El populismo nacional atenúa la atomización de la sociedad, pero no con esperanza o con alternativas viables, sino con un simple rechazo de ese modelo, combinado con una buena dosis de fanatismo, intolerancia, ignorancia y división.

Ambas visiones dejan de lado la solidaridad. Ambas rechazan soluciones colectivas a problemas que únicamente pueden ser resueltos de esa manera. Ambas, cada una a su manera, desgarran el tejido fundamental de la sociedad. Y ambas, basándose en creencias y no en la vida real, se apoyan en “hechos alternativos”.

La visión sindical se apoya en la dinámica y las necesidades de la humanidad. Constituye una alternativa tanto a “una vida de tranquila desesperación”, como a estar siempre temblando de miedo ante lo desconocido, ante “los otros”.

Ni el mercado frío e impersonal ni la camaradería de una turba enardecida son capaces de responder a las necesidades humanas, tanto materiales como más profundas. No tienen en cuenta todo aquello que tiene mayor importancia, incluyendo amor y amistad, bondad y compasión, decencia, dignidad, respeto, derechos y justicia.

Solidaridad y Educación

Las misiones del sindicalismo y de la educación se inspiran en los mismos valores. Ambas conciben un futuro colectivo y no exclusivamente individual. Ambas rechazan la idea de que los elementos más preciados de nuestra humanidad deban confiarse a quienes tienen una calculadora en lugar de corazón, o a quienes confunden educación con adoctrinamiento.

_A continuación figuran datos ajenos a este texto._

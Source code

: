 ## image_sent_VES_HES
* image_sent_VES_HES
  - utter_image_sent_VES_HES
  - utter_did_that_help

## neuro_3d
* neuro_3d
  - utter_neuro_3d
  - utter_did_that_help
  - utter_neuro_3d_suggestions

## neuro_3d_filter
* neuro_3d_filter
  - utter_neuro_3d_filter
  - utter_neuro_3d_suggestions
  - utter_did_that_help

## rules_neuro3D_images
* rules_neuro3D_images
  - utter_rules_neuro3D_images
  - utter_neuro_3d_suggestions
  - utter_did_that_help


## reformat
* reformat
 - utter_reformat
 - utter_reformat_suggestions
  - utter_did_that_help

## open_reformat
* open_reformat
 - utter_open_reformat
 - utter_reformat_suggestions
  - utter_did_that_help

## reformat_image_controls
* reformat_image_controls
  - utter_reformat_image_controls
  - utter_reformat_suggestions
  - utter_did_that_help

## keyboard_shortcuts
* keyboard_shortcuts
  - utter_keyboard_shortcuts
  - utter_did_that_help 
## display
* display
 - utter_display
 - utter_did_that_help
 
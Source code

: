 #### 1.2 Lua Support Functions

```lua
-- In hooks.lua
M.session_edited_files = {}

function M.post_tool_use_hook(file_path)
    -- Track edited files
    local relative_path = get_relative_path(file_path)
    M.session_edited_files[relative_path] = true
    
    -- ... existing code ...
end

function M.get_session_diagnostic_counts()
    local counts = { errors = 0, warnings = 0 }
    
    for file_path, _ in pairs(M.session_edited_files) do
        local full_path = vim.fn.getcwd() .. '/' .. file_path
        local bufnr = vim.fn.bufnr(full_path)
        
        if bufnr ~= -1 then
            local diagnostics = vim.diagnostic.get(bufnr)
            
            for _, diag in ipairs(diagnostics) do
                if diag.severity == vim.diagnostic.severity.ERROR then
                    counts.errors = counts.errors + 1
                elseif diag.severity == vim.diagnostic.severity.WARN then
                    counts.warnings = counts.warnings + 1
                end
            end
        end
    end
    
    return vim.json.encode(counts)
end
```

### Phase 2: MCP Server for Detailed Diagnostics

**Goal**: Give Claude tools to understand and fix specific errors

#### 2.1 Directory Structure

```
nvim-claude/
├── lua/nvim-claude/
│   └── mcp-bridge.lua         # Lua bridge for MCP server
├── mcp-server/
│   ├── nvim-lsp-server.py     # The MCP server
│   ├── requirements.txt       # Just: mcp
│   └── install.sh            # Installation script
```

Los sindicatos de la educación reúnen las misiones solidarias de la educación y del movimiento sindical. Su posición única en la sociedad y su capacitación hacen que les resulte posible tender la mano, tomar la iniciativa y empezar a cambiar el “panorama general”.

Si examinamos el último siglo, vemos enorme sufrimiento, tiranía, explosiones de nacionalismo, genocidio, racismo y terror indescriptible. Vemos los intereses comunes sacrificados en aras de intereses privados. Vemos a las personas trabajando para la economía y no a la inversa. Pero también vemos episodios de progreso frente al fanatismo y la desigualdad, mejoras en cuanto al respeto de los derechos humanos, la propagación de democracia política e industrial, avances en la justicia social y mejoras de los servicios públicos y la protección social. ¿Ha desaparecido la solidaridad porque ha dejado de ser una opción en una economía global integrada, dejándonos ante el terrible dilema de elegir entre malo y peor?

Tendremos que encontrar nuevas maneras de globalizar la solidaridad, pero el principio no ha desaparecido del planeta, aunque muchos hayan olvidado las lecciones clave que se desprenden de los progresos logrados en el Siglo XX. En tanto que sindicalistas y en tanto que educadores, nuestras raíces son demasiado profundas como para olvidarnos de la historia. Pese a nuestra tradición de lucha, jamás caímos en la desesperación.

Hemos pagado un alto precio por el fracaso de experimentos sociales orientados al mercado y por culpa de las peligrosas reacciones que generaron durante este siglo y el anterior. ¿Por qué no intentar ahora la solidaridad?